2.5 inch Magnetic Disks

The two main formats that determine the size of the hard disks are 3.5 inch hard disk for desktop computers and 2.5 inch hard disk mainly used for laptops.

The2.5″ hard disk precisely for their use in laptops, they are designed with the aim of consuming less energy, although sometimes at the expense of other functionality.

The differences between 2.5" and 3.5" hard disk formats should not be underestimated. The 2.5" HD, in fact, they typically have less memory capacity, less cache and slower speed when compared to similarly priced 3.5" hard drives.

For example, a 3.5″ hard disk can store over 12 TB (terabyte) of data, have more than 128 MB of cache and go from 7200 to even 10000 rpm.
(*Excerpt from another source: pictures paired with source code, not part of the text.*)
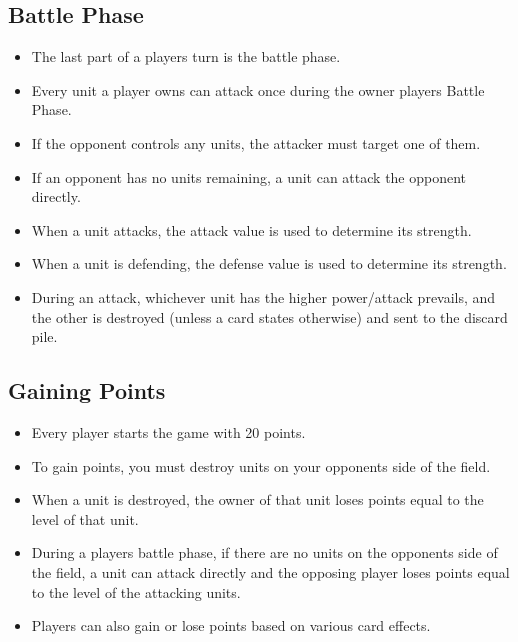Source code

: \subsection{Battle Phase}
\begin{itemize}
    \item The last part of a players turn is the battle phase.
    \item Every unit a player owns can attack once during the owner players Battle Phase.
    \item If the opponent controls any units, the attacker must target one of them.
    \item If an opponent has no units remaining, a unit can attack the opponent directly.
    \item When a unit attacks, the attack value is used to determine its strength.
    \item When a unit is defending, the defense value is used to determine its strength.
    \item During an attack, whichever unit has the higher power/attack prevails, and the other is destroyed (unless a card states otherwise) and sent to the discard pile.
\end{itemize}








\subsection{Gaining Points}
\begin{itemize}
    \item Every player starts the game with 20 points.
    \item To gain points, you must destroy units on your opponents side of the field.
    \item When a unit is destroyed, the owner of that unit loses points equal to the level of that unit.
    \item During a players battle phase, if there are no units on the opponents side of the field, a unit can attack directly and the opposing player loses points equal to the level of the attacking units.
    \item Players can also gain or lose points based on various card effects.
\end{itemize}








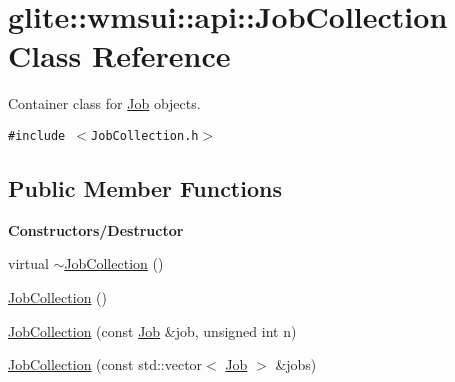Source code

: \hypertarget{classglite_1_1wmsui_1_1api_1_1JobCollection}{
\section{glite::wmsui::api::Job\-Collection Class Reference}
\label{classglite_1_1wmsui_1_1api_1_1JobCollection}
}
Container class for \hyperlink{classglite_1_1wmsui_1_1api_1_1Job}{Job} objects.  


{\tt \#include $<$Job\-Collection.h$>$}

\subsection*{Public Member Functions}
\begin{Indent}{\bf Constructors/Destructor}\par
\begin{CompactItemize}
\item 
virtual \hyperlink{classglite_1_1wmsui_1_1api_1_1JobCollection_z1_0}{$\sim$Job\-Collection} ()
\item 
\hyperlink{classglite_1_1wmsui_1_1api_1_1JobCollection_z1_1}{Job\-Collection} ()
\item 
\hyperlink{classglite_1_1wmsui_1_1api_1_1JobCollection_z1_2}{Job\-Collection} (const \hyperlink{classglite_1_1wmsui_1_1api_1_1Job}{Job} \&job, unsigned int n)
\item 
\hyperlink{classglite_1_1wmsui_1_1api_1_1JobCollection_z1_3}{Job\-Collection} (const std::vector$<$ \hyperlink{classglite_1_1wmsui_1_1api_1_1Job}{Job} $>$ \&jobs)
\end{CompactItemize}
\end{Indent}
But the problem is that it typically consumes around 5W which it's ok for a desktop PC but is definitely too much for battery-powered laptops.

A large 2.5" HD also reaches 4 TB, 16 or 32 MB of cache. The revolutions number for minute is usually 5400, but it can still reach 7200 and their consumption is lower, up to 2.5 W in some models.

More the technology advances, more these data change but the thing that remains unchanged is the constant difference between the performance of 2.5″ and 3.5″ hard disks in the same price range. A 2.5″ high performance HD costs much more than a 3.5" high performance one, even if its performance is only comparable to a lower-end 3.5″ one.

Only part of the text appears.